**Exercise details:** Please count the lines in these records that contain "Abdias" and give only that count.

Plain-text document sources
-------------------------
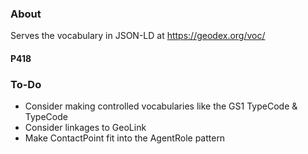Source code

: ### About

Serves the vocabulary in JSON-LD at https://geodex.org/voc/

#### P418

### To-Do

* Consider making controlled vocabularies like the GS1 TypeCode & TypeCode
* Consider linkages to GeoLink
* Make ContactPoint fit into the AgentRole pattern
-------------------------
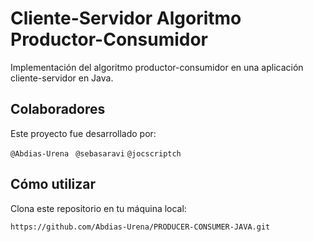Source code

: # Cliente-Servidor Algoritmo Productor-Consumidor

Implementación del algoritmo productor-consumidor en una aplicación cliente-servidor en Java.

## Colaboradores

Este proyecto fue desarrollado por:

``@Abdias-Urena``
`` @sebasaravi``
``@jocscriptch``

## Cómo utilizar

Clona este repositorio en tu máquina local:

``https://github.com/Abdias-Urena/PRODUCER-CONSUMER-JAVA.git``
-------------------------
**Response for this exercise:** 2